_STORED DATA:_
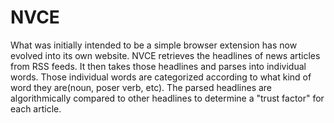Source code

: # NVCE

What was initially intended to be a simple browser extension has now evolved into its own website. NVCE retrieves the headlines of news articles from RSS feeds. It then takes those headlines and parses into individual words. Those individual words are categorized according to what kind of word they are(noun, poser verb, etc). The parsed headlines are algorithmically compared to other headlines to determine a "trust factor" for each article. 
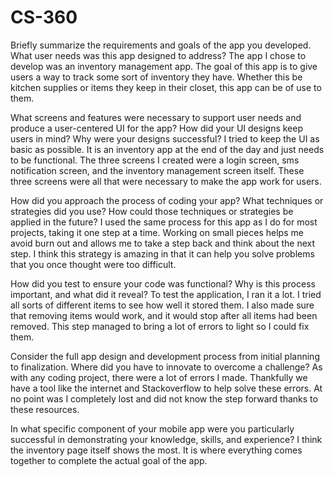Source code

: # CS-360

Briefly summarize the requirements and goals of the app you developed. What user needs was this app designed to address?
The app I chose to develop was an inventory management app. The goal of this app is to give users a way to track some sort of inventory they have. Whether this be kitchen supplies or items they keep in their closet, this app can be of use to them.

What screens and features were necessary to support user needs and produce a user-centered UI for the app? How did your UI designs keep users in mind? Why were your designs successful?
I tried to keep the UI as basic as possible. It is an inventory app at the end of the day and just needs to be functional. The three screens I created were a login screen, sms notification screen, and the inventory management screen itself. These three screens were all that were necessary to make the app work for users.

How did you approach the process of coding your app? What techniques or strategies did you use? How could those techniques or strategies be applied in the future?
I used the same process for this app as I do for most projects, taking it one step at a time. Working on small pieces helps me avoid burn out and allows me to take a step back and think about the next step. I think this strategy is amazing in that it can help you solve problems that you once thought were too difficult.

How did you test to ensure your code was functional? Why is this process important, and what did it reveal?
To test the application, I ran it a lot. I tried all sorts of different items to see how well it stored them. I also made sure that removing items would work, and it would stop after all items had been removed. This step managed to bring a lot of errors to light so I could fix them.

Consider the full app design and development process from initial planning to finalization. Where did you have to innovate to overcome a challenge?
As with any coding project, there were a lot of errors I made. Thankfully we have a tool like the internet and Stackoverflow to help solve these errors. At no point was I completely lost and did not know the step forward thanks to these resources. 

In what specific component of your mobile app were you particularly successful in demonstrating your knowledge, skills, and experience?
I think the inventory page itself shows the most. It is where everything comes together to complete the actual goal of the app.

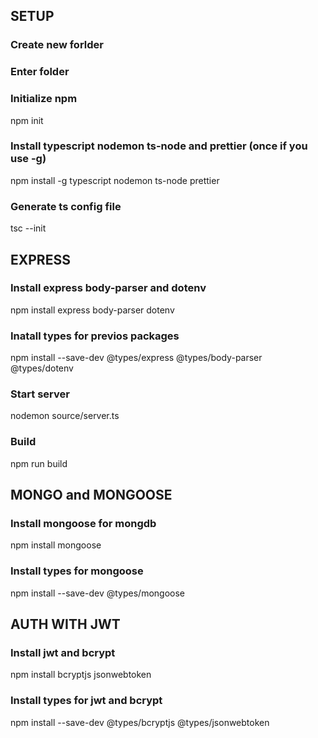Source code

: ## SETUP
### Create new forlder
### Enter folder

### Initialize npm
npm init  

### Install typescript nodemon ts-node and prettier (once if you use -g)
npm install -g typescript nodemon ts-node prettier

### Generate ts config file 
tsc --init  

## EXPRESS
### Install express body-parser and dotenv
npm install express body-parser dotenv 

### Inatall types for previos packages
npm install --save-dev @types/express @types/body-parser @types/dotenv

### Start server 
nodemon source/server.ts 

### Build 
npm run build

## MONGO and MONGOOSE
### Install mongoose for mongdb
npm install mongoose 

### Install types for mongoose
npm install --save-dev @types/mongoose


## AUTH WITH JWT
### Install jwt and bcrypt
npm install bcryptjs jsonwebtoken 

### Install types for jwt and bcrypt
npm install --save-dev @types/bcryptjs @types/jsonwebtoken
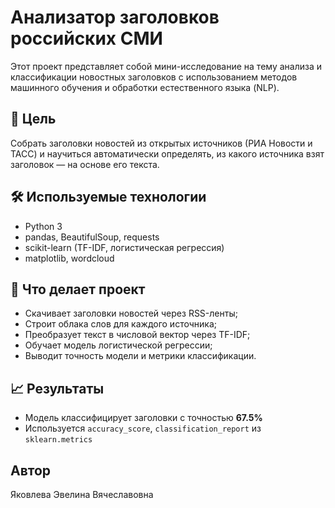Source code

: # Анализатор заголовков российских СМИ

Этот проект представляет собой мини-исследование на тему анализа и классификации новостных заголовков с использованием методов машинного обучения и обработки естественного языка (NLP).

## 📌 Цель

Собрать заголовки новостей из открытых источников (РИА Новости и ТАСС) и научиться автоматически определять, из какого источника взят заголовок — на основе его текста.

## 🛠️ Используемые технологии

- Python 3
- pandas, BeautifulSoup, requests
- scikit-learn (TF-IDF, логистическая регрессия)
- matplotlib, wordcloud

## 🧠 Что делает проект

- Скачивает заголовки новостей через RSS-ленты;
- Строит облака слов для каждого источника;
- Преобразует текст в числовой вектор через TF-IDF;
- Обучает модель логистической регрессии;
- Выводит точность модели и метрики классификации.

## 📈 Результаты

- Модель классифицирует заголовки с точностью **67.5%**
- Используется `accuracy_score`, `classification_report` из `sklearn.metrics`

## Автор

Яковлева Эвелина Вячеславовна
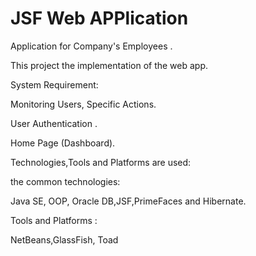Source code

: # JSF Web APPlication
Application for Company's Employees .

This project the implementation of the web app.

System Requirement:

Monitoring Users, Specific Actions.

User Authentication .

Home Page (Dashboard).

Technologies,Tools and Platforms are used:

the common technologies:

Java SE, OOP, Oracle DB,JSF,PrimeFaces and Hibernate.

Tools and Platforms :

NetBeans,GlassFish, Toad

_TASK REQUIREMENTS:_ Consider the entries above and return each line with the string "once".

_EXERCISE OUTPUT:_
I used the same process for this app as I do for most projects, taking it one step at a time. Working on small pieces helps me avoid burn out and allows me to take a step back and think about the next step. I think this strategy is amazing in that it can help you solve problems that you once thought were too difficult.
### Install typescript nodemon ts-node and prettier (once if you use -g)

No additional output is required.